INPUT: Begin

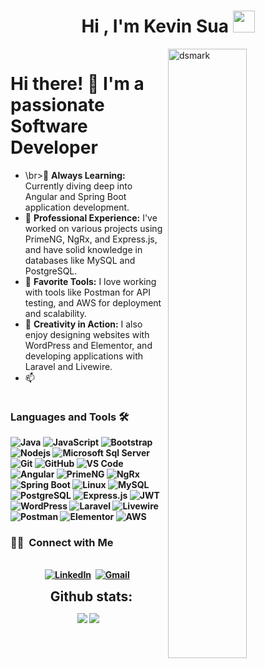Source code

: <h1 align="center">Hi , I'm Kevin Sua </b><img src="https://media.giphy.com/media/hvRJCLFzcasrR4ia7z/giphy.gif" width="35"></h1>
<img alt="dsmark" align="right"  height="50%" width="50%" src="https://c.tenor.com/NzrqQHFBVz8AAAAj/kitty-transparent.gif">
<div style="display: flex; align-items: center;"> <div style="flex: 1;"> <h1>Hi there! 👋 I'm a passionate Software Developer</h1> <ul> <li>\br>🌱 <strong>Always Learning:</strong> Currently diving deep into Angular and Spring Boot application development.</li> <li>💼 <strong>Professional Experience:</strong> I've worked on various projects using PrimeNG, NgRx, and Express.js, and have solid knowledge in databases like MySQL and PostgreSQL.</li> <li>🔧 <strong>Favorite Tools:</strong> I love working with tools like Postman for API testing, and AWS for deployment and scalability.</li> <li>🎨 <strong>Creativity in Action:</strong> I also enjoy designing websites with WordPress and Elementor, and developing applications with Laravel and Livewire.</li> <li>📫 <strong> </div> </div>


### Languages and Tools 🛠 

![Java](http://img.shields.io/badge/-Java-5B4638?style=flat-square&logo=java&logoColor=ffffff)
![JavaScript](https://img.shields.io/badge/-JavaScript-%23F7DF1C?style=flat-square&logo=javascript&logoColor=000000&labelColor=%23F7DF1C&color=%23FFCE5A)
![Bootstrap](https://img.shields.io/badge/-Bootstrap-563D7C?style=flat-square&logo=Bootstrap)
![Nodejs](https://img.shields.io/badge/-Nodejs-339933?style=flat-square&logo=Node.js&logoColor=ffffff)
![Microsoft Sql Server](https://img.shields.io/badge/-Sql%20Server-CC2927?style=flat-square&logo=microsoft-sql-server&logoColor=ffffff)
![Git](https://img.shields.io/badge/-Git-%23F05032?style=flat-square&logo=git&logoColor=%23ffffff)
![GitHub](https://img.shields.io/badge/-GitHub-181717?style=flat-square&logo=github)
![VS Code](http://img.shields.io/badge/-VS%20Code-007ACC?style=flat-square&logo=visual-studio-code&logoColor=ffffff)
![Angular](https://img.shields.io/badge/-Angular-DD0031?style=flat-square&logo=angular&logoColor=white) ![PrimeNG](https://img.shields.io/badge/-PrimeNG-009688?style=flat-square&logo=primeng&logoColor=white) ![NgRx](https://img.shields.io/badge/-NgRx-B7178C?style=flat-square&logo=redux&logoColor=white) ![Spring Boot](https://img.shields.io/badge/-Spring%20Boot-6DB33F?style=flat-square&logo=spring-boot&logoColor=white) ![Linux](https://img.shields.io/badge/-Linux-FCC624?style=flat-square&logo=linux&logoColor=black)
![MySQL](https://img.shields.io/badge/-MySQL-4479A1?style=flat-square&logo=mysql&logoColor=white) ![PostgreSQL](https://img.shields.io/badge/-PostgreSQL-336791?style=flat-square&logo=postgresql&logoColor=white) ![Express.js](https://img.shields.io/badge/-Express.js-000000?style=flat-square&logo=express&logoColor=white) ![JWT](https://img.shields.io/badge/-JWT-000000?style=flat-square&logo=json-web-tokens&logoColor=white) ![WordPress](https://img.shields.io/badge/-WordPress-21759B?style=flat-square&logo=wordpress&logoColor=white) ![Laravel](https://img.shields.io/badge/-Laravel-FF2D20?style=flat-square&logo=laravel&logoColor=white) ![Livewire](https://img.shields.io/badge/-Livewire-4E56A6?style=flat-square&logo=livewire&logoColor=white) ![Postman](https://img.shields.io/badge/-Postman-FF6C37?style=flat-square&logo=postman&logoColor=white)
![Elementor](https://img.shields.io/badge/-Elementor-9146FF?style=flat-square&logo=elementor&logoColor=white) ![AWS](https://img.shields.io/badge/-AWS-232F3E?style=flat-square&logo=amazon-aws&logoColor=white)



<h3> 🤝🏻 &nbsp;Connect with Me </h3> 

<p align="center">
<br>
<a href="https://www.linkedin.com/in/dev-sua/"><img src="https://img.shields.io/badge/linkedin-%230077B5.svg?&style=for-the-badge&logo=linkedin&logoColor=white" alt="LinkedIn" /></a>&nbsp;
<a href="mailto:ksuamartinez@gmail.com?subject=Hola%20Jiji"><img src="https://img.shields.io/badge/gmail-%23D14836.svg?&style=for-the-badge&logo=gmail&logoColor=white" alt="Gmail"/></a>&nbsp;
<!--<a href="https://kkvanonymous.github.io/"><img alt="Website" src="https://img.shields.io/website?style=for-the-badge&up_message=portfolio&url=https%3A%2F%2Fkkvanonymous.github.io%2F"></a>-->
</p>

<div align="center">
<h2 align="center" style="margin: 5px 10px;">Github stats:</h2> 

[![](https://github-readme-stats.vercel.app/api?username=ksuam&show_icons=true&theme=tokyonight&hide_border=true&locale=en)](https://github.com/Elanza-48)
[![](https://github-readme-streak-stats.herokuapp.com/?user=ksuam&theme=material-palenight)](https://github.com/Elanza-48)
</div>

INPUT: End

Copy from the entries above each line in which the string "Elanza" can be found.

[![](https://github-readme-stats.vercel.app/api?username=ksuam&show_icons=true&theme=tokyonight&hide_border=true&locale=en)](https://github.com/Elanza-48)
[![](https://github-readme-streak-stats.herokuapp.com/?user=ksuam&theme=material-palenight)](https://github.com/Elanza-48)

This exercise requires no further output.